YOUR OBJECTIVE: Return, without anything added, the lines from the one containing "### After Stage 3" through the end of the entries below, exactly as written.

##### GIVEN ENTRIES

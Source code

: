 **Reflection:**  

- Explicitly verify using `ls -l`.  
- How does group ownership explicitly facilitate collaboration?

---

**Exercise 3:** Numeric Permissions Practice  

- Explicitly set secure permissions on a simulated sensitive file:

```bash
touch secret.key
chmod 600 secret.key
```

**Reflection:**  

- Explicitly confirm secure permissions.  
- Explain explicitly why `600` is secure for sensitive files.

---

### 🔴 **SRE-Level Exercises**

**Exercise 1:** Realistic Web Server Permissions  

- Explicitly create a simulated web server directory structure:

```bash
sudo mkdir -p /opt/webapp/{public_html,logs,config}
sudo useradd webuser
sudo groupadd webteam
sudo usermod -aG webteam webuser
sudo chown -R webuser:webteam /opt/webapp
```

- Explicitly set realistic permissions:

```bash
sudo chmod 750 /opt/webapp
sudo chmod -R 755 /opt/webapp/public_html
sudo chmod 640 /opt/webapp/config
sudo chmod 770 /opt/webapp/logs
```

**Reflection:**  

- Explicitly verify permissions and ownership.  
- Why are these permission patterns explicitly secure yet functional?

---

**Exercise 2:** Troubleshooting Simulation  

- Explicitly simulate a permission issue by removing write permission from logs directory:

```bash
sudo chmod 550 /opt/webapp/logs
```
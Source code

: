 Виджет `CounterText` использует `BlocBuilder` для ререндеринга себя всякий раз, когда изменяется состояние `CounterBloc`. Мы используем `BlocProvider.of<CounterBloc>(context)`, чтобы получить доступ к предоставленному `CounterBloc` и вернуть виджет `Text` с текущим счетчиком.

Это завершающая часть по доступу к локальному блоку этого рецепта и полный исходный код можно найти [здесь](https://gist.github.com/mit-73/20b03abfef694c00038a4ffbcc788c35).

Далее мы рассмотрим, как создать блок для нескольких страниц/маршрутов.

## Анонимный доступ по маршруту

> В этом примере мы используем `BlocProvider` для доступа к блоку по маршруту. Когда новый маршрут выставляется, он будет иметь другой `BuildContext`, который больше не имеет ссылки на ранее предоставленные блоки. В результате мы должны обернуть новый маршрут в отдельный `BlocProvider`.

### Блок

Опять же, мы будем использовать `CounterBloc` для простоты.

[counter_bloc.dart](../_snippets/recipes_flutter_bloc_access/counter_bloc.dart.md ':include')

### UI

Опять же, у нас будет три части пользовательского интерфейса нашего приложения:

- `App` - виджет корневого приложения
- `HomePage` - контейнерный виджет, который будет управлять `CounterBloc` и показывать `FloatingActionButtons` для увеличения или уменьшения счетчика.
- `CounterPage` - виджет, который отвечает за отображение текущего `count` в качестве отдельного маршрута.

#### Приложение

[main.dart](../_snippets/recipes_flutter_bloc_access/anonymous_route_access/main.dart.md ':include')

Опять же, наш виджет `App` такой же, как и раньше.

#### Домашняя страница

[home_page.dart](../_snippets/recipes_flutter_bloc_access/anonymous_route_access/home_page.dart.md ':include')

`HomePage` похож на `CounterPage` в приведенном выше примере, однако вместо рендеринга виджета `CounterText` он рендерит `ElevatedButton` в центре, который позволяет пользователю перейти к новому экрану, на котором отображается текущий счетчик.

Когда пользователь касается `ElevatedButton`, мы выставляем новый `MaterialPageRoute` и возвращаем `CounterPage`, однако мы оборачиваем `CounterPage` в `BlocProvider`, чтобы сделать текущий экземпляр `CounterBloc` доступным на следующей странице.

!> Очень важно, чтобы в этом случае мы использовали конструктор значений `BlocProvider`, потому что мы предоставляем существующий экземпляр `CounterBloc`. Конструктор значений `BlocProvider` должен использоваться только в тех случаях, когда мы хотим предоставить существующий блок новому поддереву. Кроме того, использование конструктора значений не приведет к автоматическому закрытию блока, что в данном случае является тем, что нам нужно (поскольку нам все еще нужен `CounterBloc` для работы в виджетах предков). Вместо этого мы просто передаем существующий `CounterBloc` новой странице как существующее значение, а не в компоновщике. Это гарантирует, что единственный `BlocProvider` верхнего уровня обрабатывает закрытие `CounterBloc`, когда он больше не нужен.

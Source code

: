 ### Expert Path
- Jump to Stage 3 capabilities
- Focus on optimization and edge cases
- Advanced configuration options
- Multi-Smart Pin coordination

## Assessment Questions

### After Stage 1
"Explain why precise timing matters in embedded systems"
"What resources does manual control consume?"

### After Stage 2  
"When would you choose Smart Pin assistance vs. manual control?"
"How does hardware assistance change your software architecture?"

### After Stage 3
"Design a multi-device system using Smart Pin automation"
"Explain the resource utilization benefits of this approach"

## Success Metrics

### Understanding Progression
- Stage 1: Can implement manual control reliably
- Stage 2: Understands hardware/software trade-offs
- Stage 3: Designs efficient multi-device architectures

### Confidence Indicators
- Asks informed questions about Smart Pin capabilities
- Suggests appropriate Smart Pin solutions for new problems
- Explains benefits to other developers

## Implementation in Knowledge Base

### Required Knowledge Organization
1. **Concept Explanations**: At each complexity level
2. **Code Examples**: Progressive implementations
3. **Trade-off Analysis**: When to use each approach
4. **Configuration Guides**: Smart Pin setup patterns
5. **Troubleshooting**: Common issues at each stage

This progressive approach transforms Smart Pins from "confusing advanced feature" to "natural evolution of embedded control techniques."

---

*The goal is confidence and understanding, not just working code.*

##########

EXPECTED ANSWER:
### After Stage 3
"Design a multi-device system using Smart Pin automation"
"Explain the resource utilization benefits of this approach"

## Success Metrics

### Understanding Progression
- Stage 1: Can implement manual control reliably
- Stage 2: Understands hardware/software trade-offs
- Stage 3: Designs efficient multi-device architectures

### Confidence Indicators
- Asks informed questions about Smart Pin capabilities
- Suggests appropriate Smart Pin solutions for new problems
- Explains benefits to other developers

## Implementation in Knowledge Base

### Required Knowledge Organization
1. **Concept Explanations**: At each complexity level
2. **Code Examples**: Progressive implementations
3. **Trade-off Analysis**: When to use each approach
4. **Configuration Guides**: Smart Pin setup patterns
5. **Troubleshooting**: Common issues at each stage

This progressive approach transforms Smart Pins from "confusing advanced feature" to "natural evolution of embedded control techniques."

---

*The goal is confidence and understanding, not just working code.*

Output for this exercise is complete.